- WHAT IS REQUIRED
Return each line of the data that follows exactly as it reads.

- PROVIDED DATA
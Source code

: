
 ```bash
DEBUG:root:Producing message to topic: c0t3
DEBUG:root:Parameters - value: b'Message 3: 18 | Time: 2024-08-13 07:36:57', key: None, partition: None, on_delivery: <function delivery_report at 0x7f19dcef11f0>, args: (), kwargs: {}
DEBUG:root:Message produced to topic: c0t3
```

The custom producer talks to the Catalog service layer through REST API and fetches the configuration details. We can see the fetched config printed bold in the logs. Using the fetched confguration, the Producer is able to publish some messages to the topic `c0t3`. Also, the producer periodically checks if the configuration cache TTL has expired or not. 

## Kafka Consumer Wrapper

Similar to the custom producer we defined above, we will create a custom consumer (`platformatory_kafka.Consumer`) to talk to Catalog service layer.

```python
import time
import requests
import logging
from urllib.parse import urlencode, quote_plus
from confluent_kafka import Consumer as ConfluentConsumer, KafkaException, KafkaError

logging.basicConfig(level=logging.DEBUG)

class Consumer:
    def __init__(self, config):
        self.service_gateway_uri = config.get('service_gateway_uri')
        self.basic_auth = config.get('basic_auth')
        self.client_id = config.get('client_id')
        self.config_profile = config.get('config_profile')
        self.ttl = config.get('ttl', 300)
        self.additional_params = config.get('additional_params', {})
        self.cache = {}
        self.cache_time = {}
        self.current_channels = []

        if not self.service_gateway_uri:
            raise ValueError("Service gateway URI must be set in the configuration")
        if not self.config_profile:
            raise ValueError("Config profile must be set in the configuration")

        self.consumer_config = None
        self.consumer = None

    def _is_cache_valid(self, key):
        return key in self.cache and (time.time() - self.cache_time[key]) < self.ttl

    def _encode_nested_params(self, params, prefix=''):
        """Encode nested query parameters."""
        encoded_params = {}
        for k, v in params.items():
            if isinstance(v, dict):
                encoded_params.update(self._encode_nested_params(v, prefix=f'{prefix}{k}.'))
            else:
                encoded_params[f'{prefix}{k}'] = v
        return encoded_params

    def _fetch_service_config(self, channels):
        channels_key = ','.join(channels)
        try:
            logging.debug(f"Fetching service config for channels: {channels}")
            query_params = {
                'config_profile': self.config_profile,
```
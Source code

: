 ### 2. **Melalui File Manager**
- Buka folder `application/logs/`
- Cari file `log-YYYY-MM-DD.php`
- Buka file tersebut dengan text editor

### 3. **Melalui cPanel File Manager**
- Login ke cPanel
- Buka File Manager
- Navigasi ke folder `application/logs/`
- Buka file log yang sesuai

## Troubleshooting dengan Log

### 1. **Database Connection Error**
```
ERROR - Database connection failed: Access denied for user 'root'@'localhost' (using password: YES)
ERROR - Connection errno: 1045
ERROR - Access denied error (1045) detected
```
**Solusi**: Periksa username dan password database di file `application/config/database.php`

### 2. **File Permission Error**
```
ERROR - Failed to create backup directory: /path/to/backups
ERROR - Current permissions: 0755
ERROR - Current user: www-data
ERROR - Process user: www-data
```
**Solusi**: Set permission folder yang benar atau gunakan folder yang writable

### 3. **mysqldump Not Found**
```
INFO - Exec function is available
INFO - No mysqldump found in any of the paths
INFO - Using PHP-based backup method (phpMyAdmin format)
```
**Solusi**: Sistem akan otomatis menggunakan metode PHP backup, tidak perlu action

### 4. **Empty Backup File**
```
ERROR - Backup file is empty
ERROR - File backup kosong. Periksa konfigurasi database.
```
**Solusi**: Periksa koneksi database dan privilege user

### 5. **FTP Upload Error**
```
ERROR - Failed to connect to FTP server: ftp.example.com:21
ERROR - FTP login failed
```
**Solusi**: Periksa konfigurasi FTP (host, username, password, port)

- ANSWER SECTION
Source code

:
 ```bash
DEBUG:root:Producing message to topic: c0t3
DEBUG:root:Parameters - value: b'Message 3: 18 | Time: 2024-08-13 07:36:57', key: None, partition: None, on_delivery: <function delivery_report at 0x7f19dcef11f0>, args: (), kwargs: {}
DEBUG:root:Message produced to topic: c0t3
```

The custom producer talks to the Catalog service layer through REST API and fetches the configuration details. We can see the fetched config printed bold in the logs. Using the fetched confguration, the Producer is able to publish some messages to the topic `c0t3`. Also, the producer periodically checks if the configuration cache TTL has expired or not. 

## Kafka Consumer Wrapper

Similar to the custom producer we defined above, we will create a custom consumer (`platformatory_kafka.Consumer`) to talk to Catalog service layer.

```python
import time
import requests
import logging
from urllib.parse import urlencode, quote_plus
from confluent_kafka import Consumer as ConfluentConsumer, KafkaException, KafkaError

logging.basicConfig(level=logging.DEBUG)

class Consumer:
    def __init__(self, config):
        self.service_gateway_uri = config.get('service_gateway_uri')
        self.basic_auth = config.get('basic_auth')
        self.client_id = config.get('client_id')
        self.config_profile = config.get('config_profile')
        self.ttl = config.get('ttl', 300)
        self.additional_params = config.get('additional_params', {})
        self.cache = {}
        self.cache_time = {}
        self.current_channels = []

        if not self.service_gateway_uri:
            raise ValueError("Service gateway URI must be set in the configuration")
        if not self.config_profile:
            raise ValueError("Config profile must be set in the configuration")

        self.consumer_config = None
        self.consumer = None

    def _is_cache_valid(self, key):
        return key in self.cache and (time.time() - self.cache_time[key]) < self.ttl

    def _encode_nested_params(self, params, prefix=''):
        """Encode nested query parameters."""
        encoded_params = {}
        for k, v in params.items():
            if isinstance(v, dict):
                encoded_params.update(self._encode_nested_params(v, prefix=f'{prefix}{k}.'))
            else:
                encoded_params[f'{prefix}{k}'] = v
        return encoded_params

    def _fetch_service_config(self, channels):
        channels_key = ','.join(channels)
        try:
            logging.debug(f"Fetching service config for channels: {channels}")
            query_params = {
                'config_profile': self.config_profile,
```
Source code

: ### 2. **Melalui File Manager**
- Buka folder `application/logs/`
- Cari file `log-YYYY-MM-DD.php`
- Buka file tersebut dengan text editor

### 3. **Melalui cPanel File Manager**
- Login ke cPanel
- Buka File Manager
- Navigasi ke folder `application/logs/`
- Buka file log yang sesuai

## Troubleshooting dengan Log

### 1. **Database Connection Error**
```
ERROR - Database connection failed: Access denied for user 'root'@'localhost' (using password: YES)
ERROR - Connection errno: 1045
ERROR - Access denied error (1045) detected
```
**Solusi**: Periksa username dan password database di file `application/config/database.php`

### 2. **File Permission Error**
```
ERROR - Failed to create backup directory: /path/to/backups
ERROR - Current permissions: 0755
ERROR - Current user: www-data
ERROR - Process user: www-data
```
**Solusi**: Set permission folder yang benar atau gunakan folder yang writable

### 3. **mysqldump Not Found**
```
INFO - Exec function is available
INFO - No mysqldump found in any of the paths
INFO - Using PHP-based backup method (phpMyAdmin format)
```
**Solusi**: Sistem akan otomatis menggunakan metode PHP backup, tidak perlu action

### 4. **Empty Backup File**
```
ERROR - Backup file is empty
ERROR - File backup kosong. Periksa konfigurasi database.
```
**Solusi**: Periksa koneksi database dan privilege user

### 5. **FTP Upload Error**
```
ERROR - Failed to connect to FTP server: ftp.example.com:21
ERROR - FTP login failed
```
**Solusi**: Periksa konfigurasi FTP (host, username, password, port)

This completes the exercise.